# Telecom Churn - Case Study

## Business Problem Overview

In the telecom industry, customers are able to choose from multiple service providers and actively switch from one operator to another. In this highly competitive market, the telecommunications industry experiences an average of 15-25% annual churn rate. Given the fact that it costs 5-10 times more to acquire a new customer than to retain an existing one, customer retention has now become even more important than customer acquisition.

 

For many incumbent operators, retaining high profitable customers is the number one business goal.

 

To reduce customer churn, telecom companies need to predict which customers are at high risk of churn.

 

In this project, you will analyse customer-level data of a leading telecom firm, build predictive models to identify customers at high risk of churn and identify the main indicators of churn.

In [None]:
import numpy as np 
import pandas as pd 
import matplotlib.pyplot as plt
import seaborn as sns
import warnings
warnings.filterwarnings('ignore')

In [None]:
from sklearn.model_selection import GridSearchCV
from sklearn.linear_model import LogisticRegression
from sklearn import metrics
from sklearn.model_selection import KFold
from sklearn.ensemble import RandomForestClassifier
from sklearn.metrics import precision_score, recall_score

### Data Preparation

In [None]:
telecom_churn_data = pd.read_csv("telecom_churn_data.csv")
telecom_churn_data.head()

In [None]:
telecom_churn_data.shape

In [None]:
telecom_churn_data.describe()

In [None]:
telecom_churn_data.columns

#### Filter High Value Customers

In the Indian and the southeast Asian market, approximately 80% of revenue comes from the top 20% customers (called high-value customers). Thus, if we can reduce churn of the high-value customers, we will be able to reduce significant revenue leakage.

 
As mentioned above, you need to predict churn only for the high-value customers. Define high-value customers as follows: **Those who have recharged with an amount more than or equal to X, where X is the 70th percentile of the average recharge amount in the first two months (the good phase).**

 

After filtering the high-value customers, you should get about 29.9k rows.



In [None]:
telecom_churn_data['total_rech_data_amt_6'] = telecom_churn_data['av_rech_amt_data_6'] * telecom_churn_data['total_rech_data_6']
telecom_churn_data['total_rech_data_amt_7'] = telecom_churn_data['av_rech_amt_data_7'] * telecom_churn_data['total_rech_data_7']
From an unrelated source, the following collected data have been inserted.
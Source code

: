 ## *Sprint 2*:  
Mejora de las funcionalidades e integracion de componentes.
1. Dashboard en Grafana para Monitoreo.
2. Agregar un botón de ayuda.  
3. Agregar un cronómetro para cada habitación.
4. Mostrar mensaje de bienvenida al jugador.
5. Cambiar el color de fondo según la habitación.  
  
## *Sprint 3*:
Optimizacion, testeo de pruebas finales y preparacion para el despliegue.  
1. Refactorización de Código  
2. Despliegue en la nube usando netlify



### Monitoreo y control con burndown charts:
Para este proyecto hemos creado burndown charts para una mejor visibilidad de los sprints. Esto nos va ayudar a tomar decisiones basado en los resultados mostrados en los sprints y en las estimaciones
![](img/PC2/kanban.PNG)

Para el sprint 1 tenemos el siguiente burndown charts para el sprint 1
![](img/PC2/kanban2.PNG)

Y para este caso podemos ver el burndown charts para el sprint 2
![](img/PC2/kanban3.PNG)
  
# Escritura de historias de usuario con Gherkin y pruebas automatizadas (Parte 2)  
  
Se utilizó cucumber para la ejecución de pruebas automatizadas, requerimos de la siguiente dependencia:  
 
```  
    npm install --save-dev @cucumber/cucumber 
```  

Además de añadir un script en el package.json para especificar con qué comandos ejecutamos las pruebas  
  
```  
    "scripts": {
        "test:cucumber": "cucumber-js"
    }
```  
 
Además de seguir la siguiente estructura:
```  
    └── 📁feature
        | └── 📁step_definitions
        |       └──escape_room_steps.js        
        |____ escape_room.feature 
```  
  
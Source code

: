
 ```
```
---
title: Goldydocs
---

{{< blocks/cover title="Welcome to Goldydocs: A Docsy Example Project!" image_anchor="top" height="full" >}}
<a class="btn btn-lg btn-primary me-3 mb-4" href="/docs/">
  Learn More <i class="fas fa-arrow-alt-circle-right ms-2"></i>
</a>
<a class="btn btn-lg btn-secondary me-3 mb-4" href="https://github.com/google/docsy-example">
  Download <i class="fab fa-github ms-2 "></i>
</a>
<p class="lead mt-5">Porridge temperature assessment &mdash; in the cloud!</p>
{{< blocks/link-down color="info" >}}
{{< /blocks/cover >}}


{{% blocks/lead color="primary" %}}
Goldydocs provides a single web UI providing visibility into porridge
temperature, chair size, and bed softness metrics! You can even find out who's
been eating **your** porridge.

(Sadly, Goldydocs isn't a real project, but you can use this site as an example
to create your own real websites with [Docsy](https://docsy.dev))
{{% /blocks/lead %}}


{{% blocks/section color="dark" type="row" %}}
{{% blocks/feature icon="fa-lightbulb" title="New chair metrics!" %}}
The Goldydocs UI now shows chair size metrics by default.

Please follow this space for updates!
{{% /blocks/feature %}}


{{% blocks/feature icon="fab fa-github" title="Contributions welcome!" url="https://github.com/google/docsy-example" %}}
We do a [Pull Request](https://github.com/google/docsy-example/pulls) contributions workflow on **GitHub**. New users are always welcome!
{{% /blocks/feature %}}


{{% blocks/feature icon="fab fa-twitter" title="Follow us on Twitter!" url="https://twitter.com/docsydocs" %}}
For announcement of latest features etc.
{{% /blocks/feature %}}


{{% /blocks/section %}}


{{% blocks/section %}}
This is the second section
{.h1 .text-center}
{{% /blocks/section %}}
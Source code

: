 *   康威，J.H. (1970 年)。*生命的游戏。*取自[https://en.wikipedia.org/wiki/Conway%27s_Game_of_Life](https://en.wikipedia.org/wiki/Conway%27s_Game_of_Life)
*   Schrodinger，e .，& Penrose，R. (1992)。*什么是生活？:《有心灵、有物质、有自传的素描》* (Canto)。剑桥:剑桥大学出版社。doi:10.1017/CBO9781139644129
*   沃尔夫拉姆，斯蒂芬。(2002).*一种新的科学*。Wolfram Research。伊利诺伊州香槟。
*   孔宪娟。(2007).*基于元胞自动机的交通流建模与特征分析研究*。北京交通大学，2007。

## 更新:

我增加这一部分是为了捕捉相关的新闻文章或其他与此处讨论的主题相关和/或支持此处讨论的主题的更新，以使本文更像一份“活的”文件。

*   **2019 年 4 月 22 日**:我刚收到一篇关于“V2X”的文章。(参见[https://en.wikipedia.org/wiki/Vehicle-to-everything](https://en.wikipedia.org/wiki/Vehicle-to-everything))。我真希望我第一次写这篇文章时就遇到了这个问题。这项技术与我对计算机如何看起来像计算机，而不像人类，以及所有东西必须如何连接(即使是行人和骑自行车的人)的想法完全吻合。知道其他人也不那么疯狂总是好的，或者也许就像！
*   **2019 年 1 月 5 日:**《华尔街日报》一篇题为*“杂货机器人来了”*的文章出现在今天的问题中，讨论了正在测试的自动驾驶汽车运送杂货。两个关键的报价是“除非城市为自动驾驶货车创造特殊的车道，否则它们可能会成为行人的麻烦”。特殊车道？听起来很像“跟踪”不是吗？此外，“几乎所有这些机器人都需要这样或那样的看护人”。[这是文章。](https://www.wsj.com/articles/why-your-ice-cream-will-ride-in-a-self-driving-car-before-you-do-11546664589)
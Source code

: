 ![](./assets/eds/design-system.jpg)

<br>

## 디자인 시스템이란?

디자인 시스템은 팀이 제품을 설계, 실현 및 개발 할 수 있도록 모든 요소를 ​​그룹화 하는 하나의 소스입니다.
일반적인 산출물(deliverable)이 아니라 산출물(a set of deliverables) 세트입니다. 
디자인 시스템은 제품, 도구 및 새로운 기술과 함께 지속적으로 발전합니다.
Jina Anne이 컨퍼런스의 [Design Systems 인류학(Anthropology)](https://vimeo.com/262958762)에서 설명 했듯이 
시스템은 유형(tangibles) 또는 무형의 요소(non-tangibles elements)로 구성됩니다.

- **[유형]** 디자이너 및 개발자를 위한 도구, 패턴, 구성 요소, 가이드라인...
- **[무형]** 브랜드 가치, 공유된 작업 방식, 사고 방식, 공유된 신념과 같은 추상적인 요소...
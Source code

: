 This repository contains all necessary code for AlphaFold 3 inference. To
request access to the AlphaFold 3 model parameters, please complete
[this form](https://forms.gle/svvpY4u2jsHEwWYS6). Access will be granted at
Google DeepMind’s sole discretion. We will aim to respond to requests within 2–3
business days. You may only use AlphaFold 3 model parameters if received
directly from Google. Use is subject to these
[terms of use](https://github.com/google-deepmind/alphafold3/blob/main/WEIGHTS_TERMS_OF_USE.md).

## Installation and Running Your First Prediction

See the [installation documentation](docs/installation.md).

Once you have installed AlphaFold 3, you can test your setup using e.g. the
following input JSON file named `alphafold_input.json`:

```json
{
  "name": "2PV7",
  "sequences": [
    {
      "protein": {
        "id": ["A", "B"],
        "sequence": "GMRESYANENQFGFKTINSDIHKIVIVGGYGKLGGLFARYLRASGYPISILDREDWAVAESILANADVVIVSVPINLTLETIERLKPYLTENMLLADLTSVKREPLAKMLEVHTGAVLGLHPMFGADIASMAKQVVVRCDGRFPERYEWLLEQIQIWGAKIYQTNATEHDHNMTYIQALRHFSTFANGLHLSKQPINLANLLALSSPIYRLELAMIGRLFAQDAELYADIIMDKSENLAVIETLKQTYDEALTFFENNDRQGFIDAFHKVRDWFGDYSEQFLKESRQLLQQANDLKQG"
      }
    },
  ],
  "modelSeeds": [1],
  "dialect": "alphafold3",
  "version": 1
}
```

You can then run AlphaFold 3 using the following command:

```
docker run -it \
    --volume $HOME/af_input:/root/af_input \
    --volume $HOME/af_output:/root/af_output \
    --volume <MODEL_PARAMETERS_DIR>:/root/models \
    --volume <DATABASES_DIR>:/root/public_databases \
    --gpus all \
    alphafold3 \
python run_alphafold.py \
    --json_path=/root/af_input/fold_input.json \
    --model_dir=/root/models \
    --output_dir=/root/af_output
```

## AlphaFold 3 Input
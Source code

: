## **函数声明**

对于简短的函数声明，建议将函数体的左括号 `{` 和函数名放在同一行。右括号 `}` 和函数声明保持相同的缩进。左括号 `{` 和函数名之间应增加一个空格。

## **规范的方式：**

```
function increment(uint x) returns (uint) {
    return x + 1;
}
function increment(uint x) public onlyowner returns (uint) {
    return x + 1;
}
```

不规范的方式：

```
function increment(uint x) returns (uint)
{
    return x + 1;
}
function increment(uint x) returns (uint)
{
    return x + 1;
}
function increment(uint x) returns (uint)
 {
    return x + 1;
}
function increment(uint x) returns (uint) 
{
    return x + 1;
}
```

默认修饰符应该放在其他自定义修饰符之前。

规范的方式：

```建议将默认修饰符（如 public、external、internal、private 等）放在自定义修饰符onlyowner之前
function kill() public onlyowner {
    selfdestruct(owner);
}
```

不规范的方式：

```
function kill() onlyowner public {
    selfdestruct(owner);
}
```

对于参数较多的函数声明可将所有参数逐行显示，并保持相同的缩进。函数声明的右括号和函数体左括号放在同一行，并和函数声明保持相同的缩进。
# drop columns av_rech_amt_data_x,total_rech_data_x (x = 6/7/8)
telecom_churn_data.drop(['total_rech_data_6','total_rech_data_7','total_rech_data_8','total_rech_data_9',
'av_rech_amt_data_6','av_rech_amt_data_7','av_rech_amt_data_8','av_rech_amt_data_9'],axis = 1,inplace = True)

# Avg recharge done = total amount spend would be the sum of total data recharge done & total call/sms recharges
telecom_av_rech_6n7 = (telecom_churn_data['total_rech_amt_6'].fillna(0) 
+ telecom_churn_data['total_rech_amt_7'].fillna(0) 
+ telecom_churn_data['total_rech_data_amt_6'].fillna(0) 
+ telecom_churn_data['total_rech_data_amt_7'].fillna(0))/2

# take 70 percentile of the calculated average amount
percentile_70_6n7 = np.percentile(telecom_av_rech_6n7, 70.0)
print("70 percentile is : ", percentile_70_6n7)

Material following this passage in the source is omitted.